Integra il reato di truffa aggravata la condotta del dipendente pubblico che si allontani temporaneamente dal luogo di lavoro senza far risultare l’assenza mediante timbratura del cartellino ovvero rilevazione con scheda magnetica (nella specie, la Corte di cassazione, nel richiamare il dovere del dipendente di adempiere alle proprie funzioni con disciplina e onore, ritiene irrilevante la deduzione difensiva in ordine alla presunta levità della condotta posta in essere dal lavoratore, in ragione del modestissimo periodo di assenza dall’ufficio).

Cassazione penale, sez. II, 19/05/2011, n. 23785

Commette il delitto di truffa in danno dell’Ente pubblico il dipendente che faccia figurare come dovuto a ragioni di servizio un allontanamento dal posto di lavoro invece arbitrario non rilevando in senso contrario che il superiore gerarchico fosse a conoscenza della mancata autorizzazione all’allontanamento dal servizio (nel caso di specie la S.C. ha accolto il ricorso proposto dal p.m. contro sentenza di merito dichiarativa di non luogo a procedere che aveva ritenuto la mancata integrazione del delitto di truffa).

Cassazione penale , sez.
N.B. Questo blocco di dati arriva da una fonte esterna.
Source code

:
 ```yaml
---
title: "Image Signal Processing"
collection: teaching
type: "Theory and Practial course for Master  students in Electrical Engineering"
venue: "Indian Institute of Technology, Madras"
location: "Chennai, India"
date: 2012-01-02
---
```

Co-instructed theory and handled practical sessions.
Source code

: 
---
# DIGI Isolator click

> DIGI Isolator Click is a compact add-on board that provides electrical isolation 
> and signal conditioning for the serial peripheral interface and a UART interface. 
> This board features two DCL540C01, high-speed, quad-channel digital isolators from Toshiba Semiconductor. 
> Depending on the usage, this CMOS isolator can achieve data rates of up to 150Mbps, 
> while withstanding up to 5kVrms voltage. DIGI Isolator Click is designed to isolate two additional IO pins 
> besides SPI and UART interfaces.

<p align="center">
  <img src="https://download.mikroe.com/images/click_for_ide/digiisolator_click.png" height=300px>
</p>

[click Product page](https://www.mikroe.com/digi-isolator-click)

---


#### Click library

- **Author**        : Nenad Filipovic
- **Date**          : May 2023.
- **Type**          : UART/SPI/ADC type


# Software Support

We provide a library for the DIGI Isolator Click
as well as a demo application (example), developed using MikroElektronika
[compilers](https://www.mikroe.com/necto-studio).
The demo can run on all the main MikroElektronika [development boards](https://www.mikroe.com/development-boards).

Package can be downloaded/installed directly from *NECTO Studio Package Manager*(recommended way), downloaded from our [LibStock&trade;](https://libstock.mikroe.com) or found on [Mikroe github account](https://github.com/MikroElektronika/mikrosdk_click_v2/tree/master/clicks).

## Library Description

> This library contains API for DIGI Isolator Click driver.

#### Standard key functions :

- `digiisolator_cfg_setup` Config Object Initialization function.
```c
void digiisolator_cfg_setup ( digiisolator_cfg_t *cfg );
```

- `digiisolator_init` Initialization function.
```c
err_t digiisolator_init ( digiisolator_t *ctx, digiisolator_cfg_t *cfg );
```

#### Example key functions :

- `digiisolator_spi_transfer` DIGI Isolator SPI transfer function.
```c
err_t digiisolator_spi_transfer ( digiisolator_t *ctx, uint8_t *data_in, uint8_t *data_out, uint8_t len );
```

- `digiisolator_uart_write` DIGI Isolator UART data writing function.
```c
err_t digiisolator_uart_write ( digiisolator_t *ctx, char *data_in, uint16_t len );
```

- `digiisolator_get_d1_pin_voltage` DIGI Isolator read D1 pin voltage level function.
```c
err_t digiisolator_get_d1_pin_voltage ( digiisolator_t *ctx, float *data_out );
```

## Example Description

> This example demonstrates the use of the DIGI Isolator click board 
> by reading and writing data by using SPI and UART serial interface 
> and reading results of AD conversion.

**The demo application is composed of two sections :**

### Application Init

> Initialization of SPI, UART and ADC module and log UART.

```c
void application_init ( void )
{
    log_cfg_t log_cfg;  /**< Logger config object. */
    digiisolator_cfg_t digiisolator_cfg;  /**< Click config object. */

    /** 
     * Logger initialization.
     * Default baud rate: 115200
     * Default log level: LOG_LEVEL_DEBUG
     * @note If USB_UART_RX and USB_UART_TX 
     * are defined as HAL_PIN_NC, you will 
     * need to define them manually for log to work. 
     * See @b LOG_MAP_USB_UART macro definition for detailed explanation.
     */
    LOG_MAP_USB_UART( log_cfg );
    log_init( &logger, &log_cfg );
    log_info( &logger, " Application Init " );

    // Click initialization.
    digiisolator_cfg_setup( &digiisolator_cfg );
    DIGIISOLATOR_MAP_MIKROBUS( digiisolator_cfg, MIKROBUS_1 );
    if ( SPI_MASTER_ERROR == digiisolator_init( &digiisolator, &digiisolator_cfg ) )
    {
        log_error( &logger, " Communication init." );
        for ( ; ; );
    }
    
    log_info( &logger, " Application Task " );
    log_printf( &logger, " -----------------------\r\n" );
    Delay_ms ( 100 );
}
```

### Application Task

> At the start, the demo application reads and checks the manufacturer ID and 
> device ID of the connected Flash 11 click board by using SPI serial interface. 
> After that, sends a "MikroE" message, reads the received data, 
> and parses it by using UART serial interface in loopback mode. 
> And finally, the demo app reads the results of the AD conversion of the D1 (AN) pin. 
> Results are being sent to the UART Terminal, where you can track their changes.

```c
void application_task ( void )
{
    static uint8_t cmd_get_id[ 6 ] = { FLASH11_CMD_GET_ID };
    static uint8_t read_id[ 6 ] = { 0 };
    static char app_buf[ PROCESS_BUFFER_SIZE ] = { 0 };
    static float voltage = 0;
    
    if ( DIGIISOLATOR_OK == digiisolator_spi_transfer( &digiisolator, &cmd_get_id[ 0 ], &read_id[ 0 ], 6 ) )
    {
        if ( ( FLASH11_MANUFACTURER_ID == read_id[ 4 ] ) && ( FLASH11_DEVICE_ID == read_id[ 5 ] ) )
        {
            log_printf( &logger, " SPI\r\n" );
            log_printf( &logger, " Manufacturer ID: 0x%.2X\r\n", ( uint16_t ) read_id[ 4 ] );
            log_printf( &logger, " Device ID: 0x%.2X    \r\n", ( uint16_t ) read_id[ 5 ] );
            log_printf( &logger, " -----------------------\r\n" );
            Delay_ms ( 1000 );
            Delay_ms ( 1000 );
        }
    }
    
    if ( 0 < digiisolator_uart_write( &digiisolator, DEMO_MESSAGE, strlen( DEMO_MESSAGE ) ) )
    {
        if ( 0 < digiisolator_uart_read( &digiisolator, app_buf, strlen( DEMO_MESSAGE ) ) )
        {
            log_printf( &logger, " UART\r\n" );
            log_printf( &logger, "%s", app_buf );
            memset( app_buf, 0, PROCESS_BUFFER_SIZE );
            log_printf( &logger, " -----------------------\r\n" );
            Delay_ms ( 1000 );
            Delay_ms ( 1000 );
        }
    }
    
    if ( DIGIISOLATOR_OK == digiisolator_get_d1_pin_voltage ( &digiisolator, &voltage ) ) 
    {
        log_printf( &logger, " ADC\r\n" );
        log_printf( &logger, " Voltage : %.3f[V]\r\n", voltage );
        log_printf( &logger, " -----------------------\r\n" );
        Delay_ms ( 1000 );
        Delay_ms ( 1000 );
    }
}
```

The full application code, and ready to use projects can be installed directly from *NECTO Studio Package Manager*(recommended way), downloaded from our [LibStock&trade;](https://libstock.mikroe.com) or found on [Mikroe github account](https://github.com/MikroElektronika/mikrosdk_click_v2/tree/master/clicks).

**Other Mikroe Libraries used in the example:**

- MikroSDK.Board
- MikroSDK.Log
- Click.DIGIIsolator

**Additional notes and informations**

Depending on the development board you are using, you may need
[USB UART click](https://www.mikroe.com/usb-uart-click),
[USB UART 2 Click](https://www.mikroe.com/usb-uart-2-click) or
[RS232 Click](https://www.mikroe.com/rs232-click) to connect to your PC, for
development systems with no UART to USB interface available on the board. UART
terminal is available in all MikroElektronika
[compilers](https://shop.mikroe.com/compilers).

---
II, 08/03/2011, n. 17096

La falsa attestazione del pubblico dipendente circa la presenza in ufficio riportata nei cartellini marcatempo o nei fogli di presenza è condotta fraudolenta, idonea oggettivamente a indurre in errore la pubblica amministrazione circa la presenza sul luogo di lavoro a ed è dunque suscettibile di integrare il reato di truffa (nella specie, la Cassazione ha confermato la condanna del medico che abbandonava il reparto prima che finisse il proprio turno, senza timbrare il cartellino marca tempo, non rilevando l’eventuale disponibilità da parte dei colleghi di supplire le assenze e i ritardi).

Cassazione penale, sez. II , 30/09/2009, n. 41471

Integra il reato di truffa consumata il dipendente comunale che fa timbrare il proprio cartellino marcatempo da un collega e si allontana dall’ufficio. Il delitto di truffa, infatti, si intende perfezionato in quanto l’impiegato, che si era recato durante l’orario di servizio ad assistere ad un incontro di calcio, aveva percepito un ingiusto profitto, ricevendo la retribuzione anche in relazione al tempo in cui si era assentato, con corrispondente danno per il Comune.